Assange barged into the Ecuadorian embassy on Friday, seeking—and receiving—political asylum, a move that took the Brits by surprise. “They're not much at political chess,” Assange contended.
The British government admits that Assange's tactic took officials by surprise. “Who would have thought that a man who is charged with crimes that could theoretically result in life imprisonment or even a sentence of death would seek to escape?” Prime Minister David Cameron asked.
Critics claim that Assange made good his escape because the Brits were focused upon the Olympics, games which, held in London, brought millions of dollars pounds to the country at a time when its coffers were all but empty.
Ecuador has extended asylum to Assange, which has “angered the Crown,” United Kingdom British Foreign Secretary William Hague announced, prompting the government to surround the Ecuadorian embassy with armed police officers to prevent Ecuador from flying Assange to Ecuador.
“We're in a stalemate,” Hague admitted. Privately, the secretary confessed that he “admires” Assange's “mastery of political chess,” agreeing that the blogger is “superior in political gamesmanship to the Crown.”
Allegedly, Assagne's web site, Wikileaks, has “embarrassed” the Obama administration and its allies by releasing a flood of top secret information that puts Western politicians in a bad light.
President Obama himself is on tape calling Israel's prime minister Benjamin “Bibi” Netanyahu a “twit” (or maybe a “twat”--the audio track is somewhat garbled).
Likewise, U. S. Secretary of State Hillary Clinton, is on record as calling former U. K. Prime Minister Margaret Thatcher “one sexy bitch” and “someone I'd definitely put at the top of my sexual bucket list, as someone to do before I die.”
Instead of granting Assange safe passage out of the U. K., as happens in the movies, the Brits have vowed to extradite Assange to Sweden, where he is wanted on sex crimes charges that are totally trumped up, according to my favorite liberal blogger as well as the website of record, ac991c87.assangeisinnocent.se.
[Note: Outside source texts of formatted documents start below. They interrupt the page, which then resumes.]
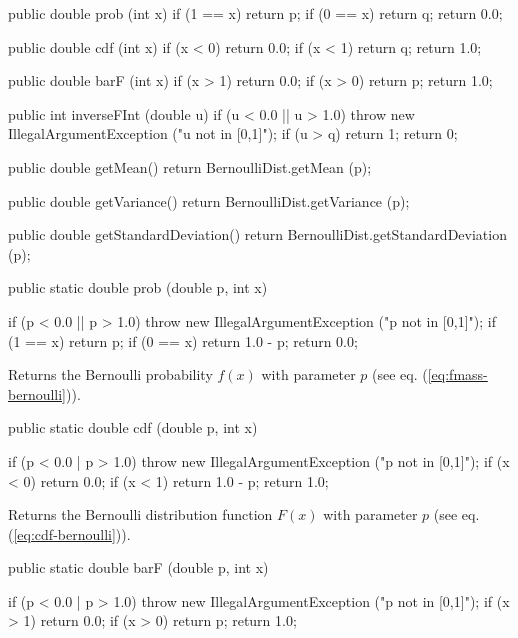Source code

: \begin{code}\begin{hide}
   public double prob (int x) {
      if (1 == x) return p;
      if (0 == x) return q;
      return 0.0;
   }

   public double cdf (int x) {
      if (x < 0) return 0.0;
      if (x < 1) return q;
      return 1.0;
   }

   public double barF (int x) {
      if (x > 1) return 0.0;
      if (x > 0) return p;
      return 1.0;
   }

   public int inverseFInt (double u) {
      if (u < 0.0 || u > 1.0)
         throw new IllegalArgumentException ("u not in [0,1]");
      if (u > q) return 1;
      return 0;
   }

   public double getMean() {
      return BernoulliDist.getMean (p);
   }

   public double getVariance() {
      return BernoulliDist.getVariance (p);
   }

   public double getStandardDeviation() {
      return BernoulliDist.getStandardDeviation (p);
   }

\end{hide}

   public static double prob (double p, int x)\begin{hide} {
      if (p < 0.0 || p > 1.0)
         throw new IllegalArgumentException ("p not in [0,1]");
      if (1 == x) return p;
      if (0 == x) return 1.0 - p;
      return 0.0;
   }\end{hide}
\end{code}
\begin{tabb} Returns the Bernoulli probability $f(x)$  with parameter $p$
(see eq. (\ref{eq:fmass-bernoulli})).
\end{tabb}
\begin{code}

   public static double cdf (double p, int x)\begin{hide} {
      if (p < 0.0 | p > 1.0)
         throw new IllegalArgumentException ("p not in [0,1]");
      if (x < 0) return 0.0;
      if (x < 1) return 1.0 - p;
      return 1.0;
   }\end{hide}
\end{code}
  \begin{tabb}  Returns the Bernoulli distribution function $F(x)$
 with parameter $p$ (see eq. (\ref{eq:cdf-bernoulli})).
 \end{tabb}
\begin{code}

   public static double barF (double p, int x)\begin{hide} {
      if (p < 0.0 | p > 1.0)
         throw new IllegalArgumentException ("p not in [0,1]");
      if (x > 1) return 0.0;
      if (x > 0) return p;
      return 1.0;
   }\end{hide}
\end{code}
Assange, 41, is being held prisoner, in effect, by the army of police officers guarding Ecuador's embassy, which, under the same international law that the host nation has already violated in refusing to permit Assange's transportation to his country of asylum, illegally detains.
Ecuadorian Foreign Minister Ricardo Patino contends that the U. K. has, in effect, “kidnapped Mr. Assange, a citizen of our great nation.”
The peppery South American country's leader, President Rafael Correa, said that the Brits are trying to intimidate him and his countrymen, adding, “No one is going to scare us,” and has instituted sanctions against the “criminal country,” cutting off exports of bananas and shrimp.
If the U. K. persists in violating Ecuador's rights by falsely imprisoning its newest citizen, Correa has vowed to add “stronger sanctions,” including the prohibition of exports of marijuana, cocaine, and heroin. “That should have an impact on them,” he predicted.
The U. S. claims to have no interest in the matter, although Secretary Clinton has been shuttling back and forth between No. 10 Downing Street and the Ecuadorian embassy, hat in hand.